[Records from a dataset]
************

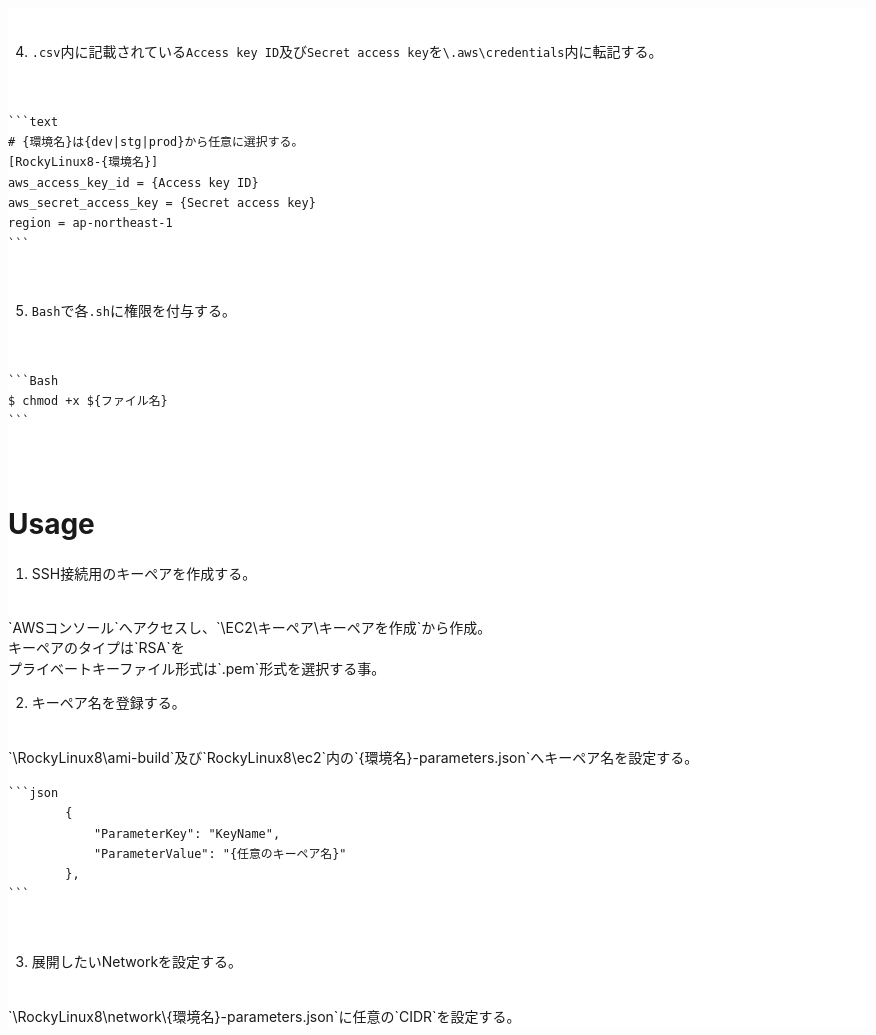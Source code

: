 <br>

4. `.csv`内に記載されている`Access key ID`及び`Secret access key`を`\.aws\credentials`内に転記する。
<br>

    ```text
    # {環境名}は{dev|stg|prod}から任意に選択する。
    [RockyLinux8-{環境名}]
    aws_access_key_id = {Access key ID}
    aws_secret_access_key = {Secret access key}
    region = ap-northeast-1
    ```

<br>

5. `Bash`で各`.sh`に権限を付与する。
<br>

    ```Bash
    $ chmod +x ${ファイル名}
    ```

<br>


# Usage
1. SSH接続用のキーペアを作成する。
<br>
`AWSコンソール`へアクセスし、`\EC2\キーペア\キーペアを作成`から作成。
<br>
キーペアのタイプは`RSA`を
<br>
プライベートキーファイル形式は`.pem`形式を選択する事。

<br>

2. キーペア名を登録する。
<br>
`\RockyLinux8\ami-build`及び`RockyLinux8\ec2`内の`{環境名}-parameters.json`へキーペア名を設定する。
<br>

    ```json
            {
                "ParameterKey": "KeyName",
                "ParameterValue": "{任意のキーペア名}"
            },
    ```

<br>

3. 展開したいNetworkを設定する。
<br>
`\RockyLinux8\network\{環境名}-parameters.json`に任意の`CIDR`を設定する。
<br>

************

▸ **Exercise brief**
For this exercise, transcribe the data above line by line, exactly, with pictures omitted.

▸ **Output for this task**
Source code

: <br>

4. `.csv`内に記載されている`Access key ID`及び`Secret access key`を`\.aws\credentials`内に転記する。
<br>

    ```text
    # {環境名}は{dev|stg|prod}から任意に選択する。
    [RockyLinux8-{環境名}]
    aws_access_key_id = {Access key ID}
    aws_secret_access_key = {Secret access key}
    region = ap-northeast-1
    ```

<br>

5. `Bash`で各`.sh`に権限を付与する。
<br>

    ```Bash
    $ chmod +x ${ファイル名}
    ```

<br>


# Usage
1. SSH接続用のキーペアを作成する。
<br>
`AWSコンソール`へアクセスし、`\EC2\キーペア\キーペアを作成`から作成。
<br>
キーペアのタイプは`RSA`を
<br>
プライベートキーファイル形式は`.pem`形式を選択する事。

<br>

2. キーペア名を登録する。
<br>
`\RockyLinux8\ami-build`及び`RockyLinux8\ec2`内の`{環境名}-parameters.json`へキーペア名を設定する。
<br>

    ```json
            {
                "ParameterKey": "KeyName",
                "ParameterValue": "{任意のキーペア名}"
            },
    ```

<br>

3. 展開したいNetworkを設定する。
<br>
`\RockyLinux8\network\{環境名}-parameters.json`に任意の`CIDR`を設定する。
<br>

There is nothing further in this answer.